▸ The problem:
Please give every line below again exactly, but not its pictures.

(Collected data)
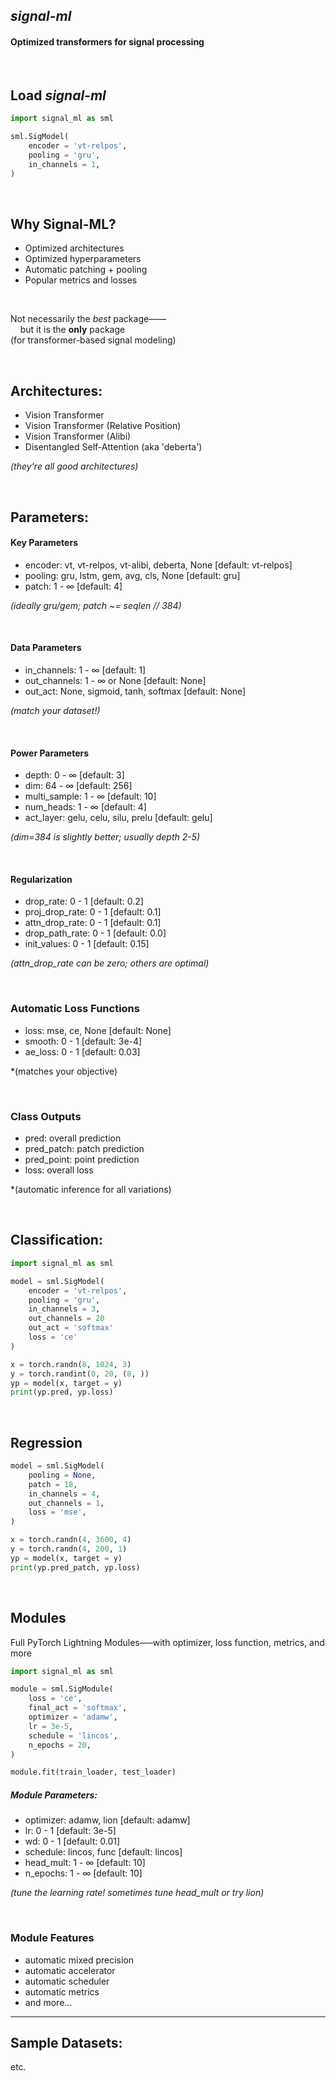 ##  *signal-ml*

#### Optimized transformers for signal processing

&nbsp;

## Load *signal-ml*

```python
import signal_ml as sml

sml.SigModel(
    encoder = 'vt-relpos',
    pooling = 'gru',
    in_channels = 1,
)
```

&nbsp;

## Why Signal-ML?
 - Optimized architectures
 - Optimized hyperparameters
 - Automatic patching + pooling
 - Popular metrics and losses

&nbsp;

Not necessarily the *best* package——<br>
&nbsp;&nbsp;&nbsp;&nbsp;but it is the **only** package<br>
(for transformer-based signal modeling)

&nbsp;

## Architectures:
 - Vision Transformer
 - Vision Transformer (Relative Position)
 - Vision Transformer (Alibi)
 - Disentangled Self-Attention (aka 'deberta')

*(they're all good architectures)*

&nbsp;

## Parameters:

#### Key Parameters
 - encoder: vt, vt-relpos, vt-alibi, deberta, None [default: vt-relpos]
 - pooling: gru, lstm, gem, avg, cls, None [default: gru]
 - patch: 1 - ∞ [default: 4]

*(ideally gru/gem; patch ~= seqlen // 384)*

&nbsp;

#### Data Parameters
 - in_channels: 1 - ∞ [default: 1]
 - out_channels: 1 - ∞ or None [default: None]
 - out_act: None, sigmoid, tanh, softmax [default: None]

*(match your dataset!)*

&nbsp;

#### Power Parameters
 - depth: 0 - ∞ [default: 3]
 - dim: 64 - ∞ [default: 256]
 - multi_sample: 1 - ∞ [default: 10]
 - num_heads: 1 - ∞ [default: 4]
 - act_layer: gelu, celu, silu, prelu [default: gelu]

*(dim=384 is slightly better; usually depth 2-5)*

&nbsp;

#### Regularization 
 - drop_rate: 0 - 1 [default: 0.2]
 - proj_drop_rate: 0 - 1 [default: 0.1]
 - attn_drop_rate: 0 - 1 [default: 0.1]
 - drop_path_rate: 0 - 1 [default: 0.0]
 - init_values: 0 - 1 [default: 0.15]

*(attn_drop_rate can be zero; others are optimal)*

&nbsp;

### Automatic Loss Functions
 - loss: mse, ce, None [default: None]
 - smooth: 0 - 1 [default: 3e-4]
 - ae_loss: 0 - 1 [default: 0.03]

*(matches your objective)

&nbsp;

### Class Outputs

 - pred: overall prediction 
 - pred_patch: patch prediction
 - pred_point: point prediction
 - loss: overall loss

*(automatic inference for all variations)

&nbsp;

## Classification:

```python
import signal_ml as sml

model = sml.SigModel(
    encoder = 'vt-relpos',
    pooling = 'gru',
    in_channels = 3,
    out_channels = 20
    out_act = 'softmax'
    loss = 'ce'
)

x = torch.randn(8, 1024, 3)
y = torch.randint(0, 20, (8, ))
yp = model(x, target = y)
print(yp.pred, yp.loss)

```

&nbsp;

## Regression 

```python
model = sml.SigModel(
    pooling = None,
    patch = 18,
    in_channels = 4,
    out_channels = 1, 
    loss = 'mse',
)

x = torch.randn(4, 3600, 4)
y = torch.randn(4, 200, 1)
yp = model(x, target = y)
print(yp.pred_patch, yp.loss)

```

&nbsp;

## Modules

Full PyTorch Lightning Modules—–with optimizer, loss function, metrics, and more 

```python
import signal_ml as sml

module = sml.SigModule(
    loss = 'ce',
    final_act = 'softmax',
    optimizer = 'adamw',
    lr = 3e-5,
    schedule = 'lincos',
    n_epochs = 20,
)

module.fit(train_loader, test_loader)

```

##### Module Parameters:
 - optimizer: adamw, lion [default: adamw]
 - lr: 0 - 1 [default: 3e-5]
 - wd: 0 - 1 [default: 0.01]
 - schedule: lincos, func [default: lincos]
 - head_mult: 1 - ∞ [default: 10]
 - n_epochs: 1 - ∞ [default: 10]

*(tune the learning rate! sometimes tune head_mult or try lion)*

&nbsp;

### Module Features
 - automatic mixed precision 
 - automatic accelerator 
 - automatic scheduler 
 - automatic metrics 
 - and more...

***

## Sample Datasets:

etc.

▸ Problem solution:
 ##  *signal-ml*

#### Optimized transformers for signal processing

&nbsp;

## Load *signal-ml*

```python
import signal_ml as sml

sml.SigModel(
    encoder = 'vt-relpos',
    pooling = 'gru',
    in_channels = 1,
)
```

&nbsp;

## Why Signal-ML?
 - Optimized architectures
 - Optimized hyperparameters
 - Automatic patching + pooling
 - Popular metrics and losses

&nbsp;

Not necessarily the *best* package——<br>
&nbsp;&nbsp;&nbsp;&nbsp;but it is the **only** package<br>
(for transformer-based signal modeling)

&nbsp;

## Architectures:
 - Vision Transformer
 - Vision Transformer (Relative Position)
 - Vision Transformer (Alibi)
 - Disentangled Self-Attention (aka 'deberta')

*(they're all good architectures)*

&nbsp;

## Parameters:

#### Key Parameters
 - encoder: vt, vt-relpos, vt-alibi, deberta, None [default: vt-relpos]
 - pooling: gru, lstm, gem, avg, cls, None [default: gru]
 - patch: 1 - ∞ [default: 4]

*(ideally gru/gem; patch ~= seqlen // 384)*

&nbsp;

#### Data Parameters
 - in_channels: 1 - ∞ [default: 1]
 - out_channels: 1 - ∞ or None [default: None]
 - out_act: None, sigmoid, tanh, softmax [default: None]

*(match your dataset!)*

&nbsp;

#### Power Parameters
 - depth: 0 - ∞ [default: 3]
 - dim: 64 - ∞ [default: 256]
 - multi_sample: 1 - ∞ [default: 10]
 - num_heads: 1 - ∞ [default: 4]
 - act_layer: gelu, celu, silu, prelu [default: gelu]

*(dim=384 is slightly better; usually depth 2-5)*

&nbsp;

#### Regularization 
 - drop_rate: 0 - 1 [default: 0.2]
 - proj_drop_rate: 0 - 1 [default: 0.1]
 - attn_drop_rate: 0 - 1 [default: 0.1]
 - drop_path_rate: 0 - 1 [default: 0.0]
 - init_values: 0 - 1 [default: 0.15]

*(attn_drop_rate can be zero; others are optimal)*

&nbsp;

### Automatic Loss Functions
 - loss: mse, ce, None [default: None]
 - smooth: 0 - 1 [default: 3e-4]
 - ae_loss: 0 - 1 [default: 0.03]

*(matches your objective)

&nbsp;

### Class Outputs

 - pred: overall prediction 
 - pred_patch: patch prediction
 - pred_point: point prediction
 - loss: overall loss

*(automatic inference for all variations)

&nbsp;

## Classification:

```python
import signal_ml as sml

model = sml.SigModel(
    encoder = 'vt-relpos',
    pooling = 'gru',
    in_channels = 3,
    out_channels = 20
    out_act = 'softmax'
    loss = 'ce'
)

x = torch.randn(8, 1024, 3)
y = torch.randint(0, 20, (8, ))
yp = model(x, target = y)
print(yp.pred, yp.loss)

```

&nbsp;

## Regression 

```python
model = sml.SigModel(
    pooling = None,
    patch = 18,
    in_channels = 4,
    out_channels = 1, 
    loss = 'mse',
)

x = torch.randn(4, 3600, 4)
y = torch.randn(4, 200, 1)
yp = model(x, target = y)
print(yp.pred_patch, yp.loss)

```

&nbsp;

## Modules

Full PyTorch Lightning Modules—–with optimizer, loss function, metrics, and more 

```python
import signal_ml as sml

module = sml.SigModule(
    loss = 'ce',
    final_act = 'softmax',
    optimizer = 'adamw',
    lr = 3e-5,
    schedule = 'lincos',
    n_epochs = 20,
)

module.fit(train_loader, test_loader)

```

##### Module Parameters:
 - optimizer: adamw, lion [default: adamw]
 - lr: 0 - 1 [default: 3e-5]
 - wd: 0 - 1 [default: 0.01]
 - schedule: lincos, func [default: lincos]
 - head_mult: 1 - ∞ [default: 10]
 - n_epochs: 1 - ∞ [default: 10]

*(tune the learning rate! sometimes tune head_mult or try lion)*

&nbsp;

### Module Features
 - automatic mixed precision 
 - automatic accelerator 
 - automatic scheduler 
 - automatic metrics 
 - and more...

***

## Sample Datasets:

etc.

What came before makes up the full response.